Divided WSU board expected to weigh code of conduct at Friday meeting

Karen Bouffard
The Detroit News

Wayne State University's divided board of governors is expected to decide Friday whether to adopt a code of conduct in the wake of allegations that a board member inappropriately interfered in the university's day-to-day operations.

Wayne State University President Roy Wilson at a board of governors meeting in March.

A code of conduct for the governors is among three reforms recommended by an independent investigator commissioned by the university to investigate complaints made in February and April to the Higher Learning Commission, the university's accreditation agency.

The anonymous complaints allege that a board member intervened in daily operations of the university, including trying to have employees fired. 

The Higher Learning Commission in September gave the university until March 24 to report on its progress toward implementing the investigator's recommendations. The board failed to approve the code at last month's board of governors meeting. 

"One of the recommendations of the Higher Learning Commission is that we should adopt a code of conduct, and that it contain sanctions for violations of the code," board of governors vice chair Marilyn Kelly said Thursday.

"We’ve brought this matter back on the agenda tomorrow in direct response to that directive from the Higher Learning Commission."

The eight-member board is bitterly divided, with four members seeking the ouster of University President M. Roy Wilson, who is supported by the other four.

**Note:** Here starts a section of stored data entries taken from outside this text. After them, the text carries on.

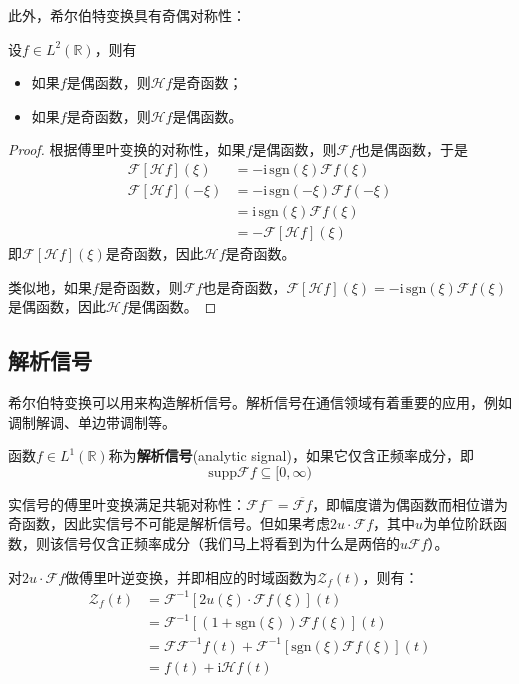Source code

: 此外，希尔伯特变换具有奇偶对称性：
\begin{theorem}
    设$f\in L^2(\mathbb{R})$，则有
    \begin{itemize}
        \item 如果$f$是偶函数，则$\mathcal{H} f$是奇函数；
        \item 如果$f$是奇函数，则$\mathcal{H} f$是偶函数。
    \end{itemize}
\end{theorem}
\begin{proof}
    根据傅里叶变换的对称性，如果$f$是偶函数，则$\mathcal{F} f$也是偶函数，于是\begin{align*}
        \mathcal{F} [\mathcal{H} f](\xi)&=-\mathrm{i}\,\text{sgn}(\xi)\mathcal{F} f(\xi)\\
        \mathcal{F}[\mathcal{H} f](-\xi)&=-\mathrm{i}\,\text{sgn}(-\xi)\mathcal{F} f(-\xi)\\
        &=\mathrm{i}\,\text{sgn}(\xi)\mathcal{F} f(\xi)\\
        &=-\mathcal{F} [\mathcal{H} f](\xi)
    \end{align*}
    即$\mathcal{F} [\mathcal{H} f](\xi)$是奇函数，因此$\mathcal{H} f$是奇函数。
    
    类似地，如果$f$是奇函数，则$\mathcal{F} f$也是奇函数，$\mathcal{F} [\mathcal{H} f](\xi)=-\mathrm{i}\,\text{sgn}(\xi)\mathcal{F} f(\xi)$是偶函数，因此$\mathcal{H} f$是偶函数。
\end{proof}

\subsection{解析信号}\label{sub:analytic_signal}

希尔伯特变换可以用来构造解析信号。解析信号在通信领域有着重要的应用，例如调制解调、单边带调制等。
\begin{definition}[解析信号]
    函数$f\in L^1(\mathbb{R})$称为\textbf{解析信号}(analytic signal)，如果它仅含正频率成分，即
    \[\text{supp}\mathcal{F} f\subseteq[0,\infty)\]
\end{definition}

实信号的傅里叶变换满足共轭对称性：$\mathcal{F} f^-=\overline{\mathcal{F} f}$，即幅度谱为偶函数而相位谱为奇函数，因此实信号不可能是解析信号。但如果考虑$2u\cdot\mathcal{F} f$，其中$u$为单位阶跃函数，则该信号仅含正频率成分（我们马上将看到为什么是两倍的$u\mathcal{F} f$）。

对$2u\cdot\mathcal{F} f$做傅里叶逆变换，并即相应的时域函数为$\mathcal{Z}_f(t)$，则有：
\begin{align*}
    \mathcal{Z}_f(t)&=\mathcal{F} ^{-1}[2u(\xi)\cdot\mathcal{F} f(\xi)](t)\\
    &=\mathcal{F} ^{-1}[(1+\text{sgn}(\xi))\mathcal{F} f(\xi)](t)\\
    &=\mathcal{F} \mathcal{F} ^{-1}f(t)+\mathcal{F} ^{-1}[\text{sgn}(\xi)\mathcal{F} f(\xi)](t)\\
    &=f(t)+\mathrm{i}\mathcal{H} f(t)
\end{align*}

Govs. Michael Busuito, Sandra Hughes O'Brien, Dana Thompson and Anil Kumar say Wilson no longer is the university's president since they voted 4-3 at a Health Affairs Subcommittee meeting last month to fire him.

Board chair Kim Trent, vice chair Marilyn Kelly, and Govs. Bryan Barnhill and Mark Gaffney say that vote was invalid because it was not an official board of governors meeting.

Busuito said the four who oppose WIlson will not recognize him as president at Friday's board meeting, and the four will not vote in favor of the proposed code of conduct. 

"There were seven board members and four of voted to fire him, so as far as we’re concerned, he’s fired," Busuito said. "We’re not going to recognize him as president.

"They want us to sign on on for a code of conduct," he said. "This code of conduct basically says we have to support the president. You can’t tell us who we can talk to, who we can’t talk to and what we can say." 

In addition to adopting a code of conduct, the recommendations include training for board members on accreditation criteria, and additional training for individual board members who interfered in university operations. 

The progress report due on March 24 will be reviewed "for any possible further action" that could include a site visit by the accreditation agency, according to the accteditation agency's letter. 

The investigator hired by the university, an attorney with Iowa-based Frederikson & Byron, P.A., concluded in a report in September that the board member interfered on three occasions. 

The report didn't name the board member, but O'Brien confirmed it was her, adding she believes the complaints were placed with the accreditation agency by university administrators who want her unseated in next year's board of governors election. 

"The reality is there were three instances that (the investigator's report) discusses over seven years time," O'Brien said. "Instances where there were failures on the administration's part when people reached out for assistance and I helped."

O'Brien said she will not vote in favor of the code of conduct Friday, but didn't rule out adopting a code in the future. 

"The problem with the code of conduct is it does not have everybody’s input," O'Brien told The Detroit News on Thursday. "Nobody’s going to go for it again because we’ve not all had an opportunity to have a say."

Asked what happens if the governors fail to approve the code, Kelly said "That's a good question."

"We know that the Higher Learning Commission accredits the University — it has the ability to sanction it, and to even withdraw its accreditation. It’s the ultimate weapon," Kelly said, who added that the board doesn't know how the failure to adopt a code might affect accreditation. 

"We’d not be well advised to wait around and see."